INSTRUCTIONS FOR THE TASK: To complete the exercise, repeat every record exactly as it stands.

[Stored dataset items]
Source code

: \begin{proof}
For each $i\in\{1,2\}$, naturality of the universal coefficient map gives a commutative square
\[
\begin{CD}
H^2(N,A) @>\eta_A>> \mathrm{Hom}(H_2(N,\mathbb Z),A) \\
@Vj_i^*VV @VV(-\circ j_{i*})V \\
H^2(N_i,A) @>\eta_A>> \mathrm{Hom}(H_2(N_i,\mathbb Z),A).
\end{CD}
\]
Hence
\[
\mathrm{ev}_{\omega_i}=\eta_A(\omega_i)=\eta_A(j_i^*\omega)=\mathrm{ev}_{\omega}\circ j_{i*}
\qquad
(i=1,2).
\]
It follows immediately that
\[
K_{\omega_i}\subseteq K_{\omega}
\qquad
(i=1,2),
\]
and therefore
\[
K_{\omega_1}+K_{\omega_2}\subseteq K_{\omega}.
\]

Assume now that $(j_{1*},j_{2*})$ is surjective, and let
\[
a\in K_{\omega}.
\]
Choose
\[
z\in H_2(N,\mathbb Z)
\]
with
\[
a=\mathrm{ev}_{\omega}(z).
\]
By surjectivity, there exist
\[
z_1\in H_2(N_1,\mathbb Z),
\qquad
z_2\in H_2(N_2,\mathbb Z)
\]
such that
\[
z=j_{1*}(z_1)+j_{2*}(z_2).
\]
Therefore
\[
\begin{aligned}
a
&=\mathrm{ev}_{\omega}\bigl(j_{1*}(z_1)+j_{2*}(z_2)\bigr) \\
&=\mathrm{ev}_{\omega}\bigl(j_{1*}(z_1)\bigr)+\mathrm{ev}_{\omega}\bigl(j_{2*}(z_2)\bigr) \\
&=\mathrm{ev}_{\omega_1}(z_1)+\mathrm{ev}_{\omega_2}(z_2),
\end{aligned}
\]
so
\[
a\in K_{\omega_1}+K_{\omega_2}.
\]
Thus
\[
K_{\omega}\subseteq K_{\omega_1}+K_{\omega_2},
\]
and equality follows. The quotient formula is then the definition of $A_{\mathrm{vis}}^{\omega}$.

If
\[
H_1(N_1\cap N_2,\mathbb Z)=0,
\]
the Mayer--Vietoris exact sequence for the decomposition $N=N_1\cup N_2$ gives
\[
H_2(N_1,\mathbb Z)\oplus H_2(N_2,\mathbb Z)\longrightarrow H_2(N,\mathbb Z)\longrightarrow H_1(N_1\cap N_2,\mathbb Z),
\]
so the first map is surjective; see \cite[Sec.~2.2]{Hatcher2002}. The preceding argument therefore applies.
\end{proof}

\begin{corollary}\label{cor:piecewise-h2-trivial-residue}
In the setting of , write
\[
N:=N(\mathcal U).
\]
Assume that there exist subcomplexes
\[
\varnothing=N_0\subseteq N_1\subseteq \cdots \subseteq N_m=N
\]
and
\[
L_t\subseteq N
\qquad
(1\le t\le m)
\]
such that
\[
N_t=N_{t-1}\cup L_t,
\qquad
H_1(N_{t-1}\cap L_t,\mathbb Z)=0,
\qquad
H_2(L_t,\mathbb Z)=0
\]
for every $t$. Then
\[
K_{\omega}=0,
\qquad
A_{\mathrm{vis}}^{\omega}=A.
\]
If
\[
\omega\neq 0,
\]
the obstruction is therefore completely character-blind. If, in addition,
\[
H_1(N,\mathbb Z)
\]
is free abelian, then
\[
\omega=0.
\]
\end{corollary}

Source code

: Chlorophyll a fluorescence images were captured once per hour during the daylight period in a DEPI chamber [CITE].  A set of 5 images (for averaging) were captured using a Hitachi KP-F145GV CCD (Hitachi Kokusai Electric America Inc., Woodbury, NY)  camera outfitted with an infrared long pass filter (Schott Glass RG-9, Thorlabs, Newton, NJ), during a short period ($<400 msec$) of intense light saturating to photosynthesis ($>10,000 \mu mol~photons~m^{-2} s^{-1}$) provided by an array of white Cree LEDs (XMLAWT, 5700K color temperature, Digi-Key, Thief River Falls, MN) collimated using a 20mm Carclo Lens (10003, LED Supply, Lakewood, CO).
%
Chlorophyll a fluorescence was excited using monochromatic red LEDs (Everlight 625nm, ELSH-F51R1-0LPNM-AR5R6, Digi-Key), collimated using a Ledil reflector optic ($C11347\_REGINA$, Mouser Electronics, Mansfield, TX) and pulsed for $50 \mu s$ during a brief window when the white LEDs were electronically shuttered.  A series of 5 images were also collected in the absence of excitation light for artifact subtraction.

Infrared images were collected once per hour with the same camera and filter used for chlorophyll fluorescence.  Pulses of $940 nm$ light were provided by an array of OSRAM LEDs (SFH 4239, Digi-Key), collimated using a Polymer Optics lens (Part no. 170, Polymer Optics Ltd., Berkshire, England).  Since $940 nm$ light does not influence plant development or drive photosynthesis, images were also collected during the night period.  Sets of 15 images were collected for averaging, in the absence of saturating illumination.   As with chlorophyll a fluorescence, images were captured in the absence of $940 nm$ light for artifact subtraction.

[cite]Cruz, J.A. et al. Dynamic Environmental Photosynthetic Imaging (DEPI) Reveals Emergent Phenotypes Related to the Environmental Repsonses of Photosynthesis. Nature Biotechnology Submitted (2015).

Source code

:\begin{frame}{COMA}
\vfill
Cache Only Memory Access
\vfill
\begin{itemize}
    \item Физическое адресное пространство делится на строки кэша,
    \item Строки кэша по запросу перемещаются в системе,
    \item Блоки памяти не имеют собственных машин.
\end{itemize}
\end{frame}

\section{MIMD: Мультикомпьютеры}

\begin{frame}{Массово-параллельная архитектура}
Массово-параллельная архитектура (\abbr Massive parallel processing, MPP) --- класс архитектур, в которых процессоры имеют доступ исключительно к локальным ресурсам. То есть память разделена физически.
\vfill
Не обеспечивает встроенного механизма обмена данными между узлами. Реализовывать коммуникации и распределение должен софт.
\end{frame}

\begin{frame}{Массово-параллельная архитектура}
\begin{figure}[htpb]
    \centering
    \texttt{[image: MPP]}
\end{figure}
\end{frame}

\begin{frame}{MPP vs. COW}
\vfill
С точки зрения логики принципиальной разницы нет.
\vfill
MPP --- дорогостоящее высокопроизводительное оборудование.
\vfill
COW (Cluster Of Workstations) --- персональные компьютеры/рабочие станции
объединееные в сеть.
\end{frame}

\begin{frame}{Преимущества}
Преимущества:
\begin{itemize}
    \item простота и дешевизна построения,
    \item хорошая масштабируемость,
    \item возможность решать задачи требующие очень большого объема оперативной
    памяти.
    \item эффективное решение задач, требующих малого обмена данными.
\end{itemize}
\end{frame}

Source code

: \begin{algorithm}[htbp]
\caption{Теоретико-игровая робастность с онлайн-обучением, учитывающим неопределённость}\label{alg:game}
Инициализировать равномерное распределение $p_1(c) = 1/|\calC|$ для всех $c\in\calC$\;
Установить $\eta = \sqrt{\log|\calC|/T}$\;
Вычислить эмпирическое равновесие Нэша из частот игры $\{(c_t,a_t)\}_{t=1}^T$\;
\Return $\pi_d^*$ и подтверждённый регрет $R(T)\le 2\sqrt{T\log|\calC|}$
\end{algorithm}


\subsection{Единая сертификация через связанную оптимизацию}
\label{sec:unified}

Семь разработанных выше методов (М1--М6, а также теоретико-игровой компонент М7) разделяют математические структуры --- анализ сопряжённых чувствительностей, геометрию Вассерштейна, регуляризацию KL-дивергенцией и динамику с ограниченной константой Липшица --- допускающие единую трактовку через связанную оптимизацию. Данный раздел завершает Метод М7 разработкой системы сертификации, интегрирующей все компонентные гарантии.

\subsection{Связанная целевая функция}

ANSWER SPACE:
Source code

: \begin{proof}
For each $i\in\{1,2\}$, naturality of the universal coefficient map gives a commutative square
\[
\begin{CD}
H^2(N,A) @>\eta_A>> \mathrm{Hom}(H_2(N,\mathbb Z),A) \\
@Vj_i^*VV @VV(-\circ j_{i*})V \\
H^2(N_i,A) @>\eta_A>> \mathrm{Hom}(H_2(N_i,\mathbb Z),A).
\end{CD}
\]
Hence
\[
\mathrm{ev}_{\omega_i}=\eta_A(\omega_i)=\eta_A(j_i^*\omega)=\mathrm{ev}_{\omega}\circ j_{i*}
\qquad
(i=1,2).
\]
It follows immediately that
\[
K_{\omega_i}\subseteq K_{\omega}
\qquad
(i=1,2),
\]
and therefore
\[
K_{\omega_1}+K_{\omega_2}\subseteq K_{\omega}.
\]

Assume now that $(j_{1*},j_{2*})$ is surjective, and let
\[
a\in K_{\omega}.
\]
Choose
\[
z\in H_2(N,\mathbb Z)
\]
with
\[
a=\mathrm{ev}_{\omega}(z).
\]
By surjectivity, there exist
\[
z_1\in H_2(N_1,\mathbb Z),
\qquad
z_2\in H_2(N_2,\mathbb Z)
\]
such that
\[
z=j_{1*}(z_1)+j_{2*}(z_2).
\]
Therefore
\[
\begin{aligned}
a
&=\mathrm{ev}_{\omega}\bigl(j_{1*}(z_1)+j_{2*}(z_2)\bigr) \\
&=\mathrm{ev}_{\omega}\bigl(j_{1*}(z_1)\bigr)+\mathrm{ev}_{\omega}\bigl(j_{2*}(z_2)\bigr) \\
&=\mathrm{ev}_{\omega_1}(z_1)+\mathrm{ev}_{\omega_2}(z_2),
\end{aligned}
\]
so
\[
a\in K_{\omega_1}+K_{\omega_2}.
\]
Thus
\[
K_{\omega}\subseteq K_{\omega_1}+K_{\omega_2},
\]
and equality follows. The quotient formula is then the definition of $A_{\mathrm{vis}}^{\omega}$.

If
\[
H_1(N_1\cap N_2,\mathbb Z)=0,
\]
the Mayer--Vietoris exact sequence for the decomposition $N=N_1\cup N_2$ gives
\[
H_2(N_1,\mathbb Z)\oplus H_2(N_2,\mathbb Z)\longrightarrow H_2(N,\mathbb Z)\longrightarrow H_1(N_1\cap N_2,\mathbb Z),
\]
so the first map is surjective; see \cite[Sec.~2.2]{Hatcher2002}. The preceding argument therefore applies.
\end{proof}

\begin{corollary}\label{cor:piecewise-h2-trivial-residue}
In the setting of , write
\[
N:=N(\mathcal U).
\]
Assume that there exist subcomplexes
\[
\varnothing=N_0\subseteq N_1\subseteq \cdots \subseteq N_m=N
\]
and
\[
L_t\subseteq N
\qquad
(1\le t\le m)
\]
such that
\[
N_t=N_{t-1}\cup L_t,
\qquad
H_1(N_{t-1}\cap L_t,\mathbb Z)=0,
\qquad
H_2(L_t,\mathbb Z)=0
\]
for every $t$. Then
\[
K_{\omega}=0,
\qquad
A_{\mathrm{vis}}^{\omega}=A.
\]
If
\[
\omega\neq 0,
\]
the obstruction is therefore completely character-blind. If, in addition,
\[
H_1(N,\mathbb Z)
\]
is free abelian, then
\[
\omega=0.
\]
\end{corollary}

Source code

: Chlorophyll a fluorescence images were captured once per hour during the daylight period in a DEPI chamber [CITE].  A set of 5 images (for averaging) were captured using a Hitachi KP-F145GV CCD (Hitachi Kokusai Electric America Inc., Woodbury, NY)  camera outfitted with an infrared long pass filter (Schott Glass RG-9, Thorlabs, Newton, NJ), during a short period ($<400 msec$) of intense light saturating to photosynthesis ($>10,000 \mu mol~photons~m^{-2} s^{-1}$) provided by an array of white Cree LEDs (XMLAWT, 5700K color temperature, Digi-Key, Thief River Falls, MN) collimated using a 20mm Carclo Lens (10003, LED Supply, Lakewood, CO).
%
Chlorophyll a fluorescence was excited using monochromatic red LEDs (Everlight 625nm, ELSH-F51R1-0LPNM-AR5R6, Digi-Key), collimated using a Ledil reflector optic ($C11347\_REGINA$, Mouser Electronics, Mansfield, TX) and pulsed for $50 \mu s$ during a brief window when the white LEDs were electronically shuttered.  A series of 5 images were also collected in the absence of excitation light for artifact subtraction.

Infrared images were collected once per hour with the same camera and filter used for chlorophyll fluorescence.  Pulses of $940 nm$ light were provided by an array of OSRAM LEDs (SFH 4239, Digi-Key), collimated using a Polymer Optics lens (Part no. 170, Polymer Optics Ltd., Berkshire, England).  Since $940 nm$ light does not influence plant development or drive photosynthesis, images were also collected during the night period.  Sets of 15 images were collected for averaging, in the absence of saturating illumination.   As with chlorophyll a fluorescence, images were captured in the absence of $940 nm$ light for artifact subtraction.

[cite]Cruz, J.A. et al. Dynamic Environmental Photosynthetic Imaging (DEPI) Reveals Emergent Phenotypes Related to the Environmental Repsonses of Photosynthesis. Nature Biotechnology Submitted (2015).

Source code

:\begin{frame}{COMA}
\vfill
Cache Only Memory Access
\vfill
\begin{itemize}
    \item Физическое адресное пространство делится на строки кэша,
    \item Строки кэша по запросу перемещаются в системе,
    \item Блоки памяти не имеют собственных машин.
\end{itemize}
\end{frame}

\section{MIMD: Мультикомпьютеры}

\begin{frame}{Массово-параллельная архитектура}
Массово-параллельная архитектура (\abbr Massive parallel processing, MPP) --- класс архитектур, в которых процессоры имеют доступ исключительно к локальным ресурсам. То есть память разделена физически.
\vfill
Не обеспечивает встроенного механизма обмена данными между узлами. Реализовывать коммуникации и распределение должен софт.
\end{frame}

\begin{frame}{Массово-параллельная архитектура}
\begin{figure}[htpb]
    \centering
    \texttt{[image: MPP]}
\end{figure}
\end{frame}

\begin{frame}{MPP vs. COW}
\vfill
С точки зрения логики принципиальной разницы нет.
\vfill
MPP --- дорогостоящее высокопроизводительное оборудование.
\vfill
COW (Cluster Of Workstations) --- персональные компьютеры/рабочие станции
объединееные в сеть.
\end{frame}

\begin{frame}{Преимущества}
Преимущества:
\begin{itemize}
    \item простота и дешевизна построения,
    \item хорошая масштабируемость,
    \item возможность решать задачи требующие очень большого объема оперативной
    памяти.
    \item эффективное решение задач, требующих малого обмена данными.
\end{itemize}
\end{frame}

Source code

: \begin{algorithm}[htbp]
\caption{Теоретико-игровая робастность с онлайн-обучением, учитывающим неопределённость}\label{alg:game}
Инициализировать равномерное распределение $p_1(c) = 1/|\calC|$ для всех $c\in\calC$\;
Установить $\eta = \sqrt{\log|\calC|/T}$\;
Вычислить эмпирическое равновесие Нэша из частот игры $\{(c_t,a_t)\}_{t=1}^T$\;
\Return $\pi_d^*$ и подтверждённый регрет $R(T)\le 2\sqrt{T\log|\calC|}$
\end{algorithm}


\subsection{Единая сертификация через связанную оптимизацию}
\label{sec:unified}

Семь разработанных выше методов (М1--М6, а также теоретико-игровой компонент М7) разделяют математические структуры --- анализ сопряжённых чувствительностей, геометрию Вассерштейна, регуляризацию KL-дивергенцией и динамику с ограниченной константой Липшица --- допускающие единую трактовку через связанную оптимизацию. Данный раздел завершает Метод М7 разработкой системы сертификации, интегрирующей все компонентные гарантии.

\subsection{Связанная целевая функция}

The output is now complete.